Medicare recipients sent to an emergency room for an injury or illness that is non-life threatening might be held for several hours without being formally admitted.

If that patient is then referred to a skilled nursing home or rehab facility, costs there can easily run into the thousands of dollars, but Medicare will not cover the nursing home expenses or the cost of rehabilitation.

Keith Lind, Senior Policy Advisor for AARP’s Public Policy Institute explained, to qualify for nursing home or rehab coverage by Medicare you have to receive at least 3 days of inpatient care at the hospital.

“If you go to the emergency room and you either stay in the emergency room, or are under observation as an outpatient, but are not admitted as an inpatient–no matter how long you are there–it does not count toward the 3-day inpatient stay required for coverage of a skilled nursing facility.”

Lind also pointed out another shortcoming of that loophole, if a Medicare recipient is only under observation, rather than inpatient, they will be responsible for a 20% co-pay of any prescriptions or pills they get through Medicare Part B.

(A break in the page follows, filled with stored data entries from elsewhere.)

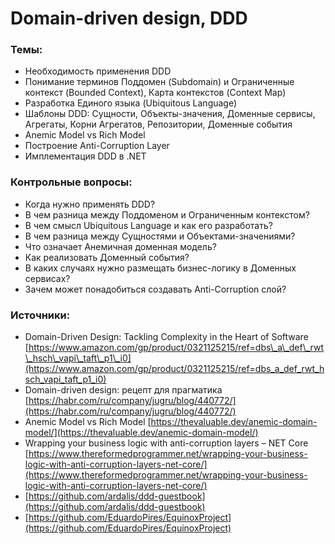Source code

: # Domain-driven design, DDD

### Темы:

* Необходимость применения DDD
* Понимание терминов Поддомен \(Subdomain\) и Ограниченные контекст \(Bounded Context\), Карта контекстов \(Context Map\)
* Разработка Единого языка \(Ubiquitous Language\)
* Шаблоны DDD: Сущности, Объекты-значения, Доменные сервисы, Агрегаты, Корни Агрегатов, Репозитории, Доменные события
* Anemic Model vs Rich Model
* Построение Anti-Corruption Layer
* Имплементация DDD в .NET

### Контрольные вопросы:

* Когда нужно применять DDD?
* В чем разница между Поддоменом и Ограниченным контекстом?
* В чем смысл Ubiquitous Language и как его разработать?
* В чем разница между Сущностями и Объектами-значениями?
* Что означает Анемичная доменная модель?
* Как реализовать Доменный события?
* В каких случаях нужно размещать бизнес-логику в Доменных сервисах?
* Зачем может понадобиться создавать Anti-Corruption слой?

### Источники:

* Domain-Driven Design: Tackling Complexity in the Heart of Software [https://www.amazon.com/gp/product/0321125215/ref=dbs\_a\_def\_rwt\_hsch\_vapi\_taft\_p1\_i0](https://www.amazon.com/gp/product/0321125215/ref=dbs_a_def_rwt_hsch_vapi_taft_p1_i0)
* Domain-driven design: рецепт для прагматика [https://habr.com/ru/company/jugru/blog/440772/](https://habr.com/ru/company/jugru/blog/440772/)
* Anemic Model vs Rich Model [https://thevaluable.dev/anemic-domain-model/](https://thevaluable.dev/anemic-domain-model/)
* Wrapping your business logic with anti-corruption layers – NET Core [https://www.thereformedprogrammer.net/wrapping-your-business-logic-with-anti-corruption-layers-net-core/](https://www.thereformedprogrammer.net/wrapping-your-business-logic-with-anti-corruption-layers-net-core/)
* [https://github.com/ardalis/ddd-guestbook](https://github.com/ardalis/ddd-guestbook)
* [https://github.com/EduardoPires/EquinoxProject](https://github.com/EduardoPires/EquinoxProject)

Now, a new federal law, the Notice of Observation Treatment and Implication for Care Eligibility Act, requires hospitals to notify Medicare patients beginning in January if they are receiving outpatient treatment, so they can discuss the options with their doctor.

“It is very difficult for a patient to know–they are sick, they are under stress. The family may or may not know what is going on, they may or may not know whether they are going to need rehab care, or skilled nursing care after the hospitalization. It is a very awkward position for a patient to be in.”

Medicare officials estimate hospitals will be issuing about one-and-a-half million of these new notices a year. Lind said, AARP has offered a proposal that would credit outpatient time toward the inpatient period for the purpose of Medicare coverage, but this new measure is an important step forward.